Jenniferocious wrote:Wow, that's really helpful Mr.Samsa, thank you!

Here's the link for the article http://www.scielo.br/pdf/ape/v24n2/en_16.pdf

What I mean by 'results all over the place' is that they are up and down for all three groups at both check points, and the standard deviation is large (as you will see).


Yes... Those results are bad. The results were not statistically significant, so even ignoring methodological issues, the authors should conclude that they found no evidence to support their ideas. As a general comment at the end, they could suggest that there appeared to be a positive trend that further, more rigorous, research might be able to discover, but this would clearly be identified as speculation and not a conclusion of their research.

Jenniferocious wrote:They make a lot of excuses for the non significance of their results and high drop out rate, but I personally think the STAI was not used effectively, i.e. how do we know if some of the participants (students) were having exams, perhaps in the first 2 weeks of the study but not the last 6 weeks or vice versa. The only problem is, is that my review is for Uni and they don't want my opinion, I need references to show that the STAI doesn't work effectively in this kind of study.
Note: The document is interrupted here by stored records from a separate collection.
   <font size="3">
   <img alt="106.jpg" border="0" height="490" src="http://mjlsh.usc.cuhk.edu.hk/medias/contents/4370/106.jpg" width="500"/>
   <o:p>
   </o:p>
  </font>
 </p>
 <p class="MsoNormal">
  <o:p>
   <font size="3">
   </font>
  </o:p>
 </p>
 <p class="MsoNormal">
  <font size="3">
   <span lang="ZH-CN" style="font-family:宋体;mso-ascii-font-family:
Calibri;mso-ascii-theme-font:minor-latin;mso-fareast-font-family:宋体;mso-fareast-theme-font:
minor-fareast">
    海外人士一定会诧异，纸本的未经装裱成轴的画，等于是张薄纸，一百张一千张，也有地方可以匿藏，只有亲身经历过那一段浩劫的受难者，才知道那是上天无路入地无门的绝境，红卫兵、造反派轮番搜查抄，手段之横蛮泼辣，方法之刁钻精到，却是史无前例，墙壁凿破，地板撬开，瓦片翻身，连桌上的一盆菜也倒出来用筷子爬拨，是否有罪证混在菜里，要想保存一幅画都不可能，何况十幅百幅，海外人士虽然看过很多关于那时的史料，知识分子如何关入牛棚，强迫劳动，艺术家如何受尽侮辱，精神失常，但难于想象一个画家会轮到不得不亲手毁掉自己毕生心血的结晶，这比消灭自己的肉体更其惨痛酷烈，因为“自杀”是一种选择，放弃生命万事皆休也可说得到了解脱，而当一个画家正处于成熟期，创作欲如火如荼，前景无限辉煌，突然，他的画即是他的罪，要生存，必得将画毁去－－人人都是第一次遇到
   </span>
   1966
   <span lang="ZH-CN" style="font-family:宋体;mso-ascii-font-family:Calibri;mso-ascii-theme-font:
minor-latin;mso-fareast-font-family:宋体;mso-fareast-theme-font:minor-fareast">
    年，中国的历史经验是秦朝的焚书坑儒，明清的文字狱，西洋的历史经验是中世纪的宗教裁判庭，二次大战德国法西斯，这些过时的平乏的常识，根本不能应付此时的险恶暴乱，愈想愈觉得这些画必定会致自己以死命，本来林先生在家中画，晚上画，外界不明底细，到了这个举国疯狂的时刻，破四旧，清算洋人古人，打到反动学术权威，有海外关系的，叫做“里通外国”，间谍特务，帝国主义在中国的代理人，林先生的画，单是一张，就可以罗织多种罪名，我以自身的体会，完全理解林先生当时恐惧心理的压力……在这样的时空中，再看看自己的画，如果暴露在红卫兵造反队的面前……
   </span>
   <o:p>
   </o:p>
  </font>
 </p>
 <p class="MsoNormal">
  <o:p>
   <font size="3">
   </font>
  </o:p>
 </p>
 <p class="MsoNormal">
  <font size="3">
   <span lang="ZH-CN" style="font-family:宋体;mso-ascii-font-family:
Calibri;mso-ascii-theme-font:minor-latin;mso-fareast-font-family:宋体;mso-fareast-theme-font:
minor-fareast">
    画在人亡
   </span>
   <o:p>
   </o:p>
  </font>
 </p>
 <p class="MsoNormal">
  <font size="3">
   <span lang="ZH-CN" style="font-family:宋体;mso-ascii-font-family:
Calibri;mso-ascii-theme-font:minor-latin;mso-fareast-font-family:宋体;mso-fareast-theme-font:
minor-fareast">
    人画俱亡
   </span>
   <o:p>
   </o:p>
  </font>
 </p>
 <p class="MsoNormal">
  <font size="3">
Thank you for all your help!


Yeah, but unfortunately the horribleness of their research and their non-results aren't overly important to you here. That is, the quality and conclusions of the research are independent of the question of whether the STAI accurately measured anxiety. As for the idea of some students having exams whilst others don't, this would be a methodological issue and presumably would be ruled out by the randomisation of subjects (i.e. if done correctly, there should be no reason why one group would have a higher rate of students with exams compared to another). The high drop out rate would also be a significant problem for the study, as we'd probably expect the more anxious students to be more likely to drop out which would bias their results, but again this wouldn't change whether the STAI was a valid measure or not. Essentially, when assessing the validity of the STAI, the question you are asking is: "Does the STAI accurately measure anxiety?".

If I were to criticise the use of the measure, I suppose I would argue that using it in a population with no apparent anxiety problems, then it may not have even been possible to statistically reduce anxiety levels to a statistically significant level so an STAI measure wouldn't help. As a comparison, even though drinking water obviously reduces dehydration, getting a population of people who already drink enough water to offset dehydration effects and getting them to drink more water at regularly intervals will probably give us the result of no difference between dehydration before and after the intervention of drinking water. But obviously we'd be wrong to conclude that drinking water doesn't reduce dehydration here. In other words, maybe you could argue that the STAI is only appropriate for clinical populations.

More directly related to the STAI itself, the second link I presented in my post above suggests that there is some concern that the STAI is a better measure of depression rather than anxiety, so perhaps you could argue that if the aromatherapy has no effect on depression, then even if there was a reduction in anxiety then the students would still score similarly at the follow-up.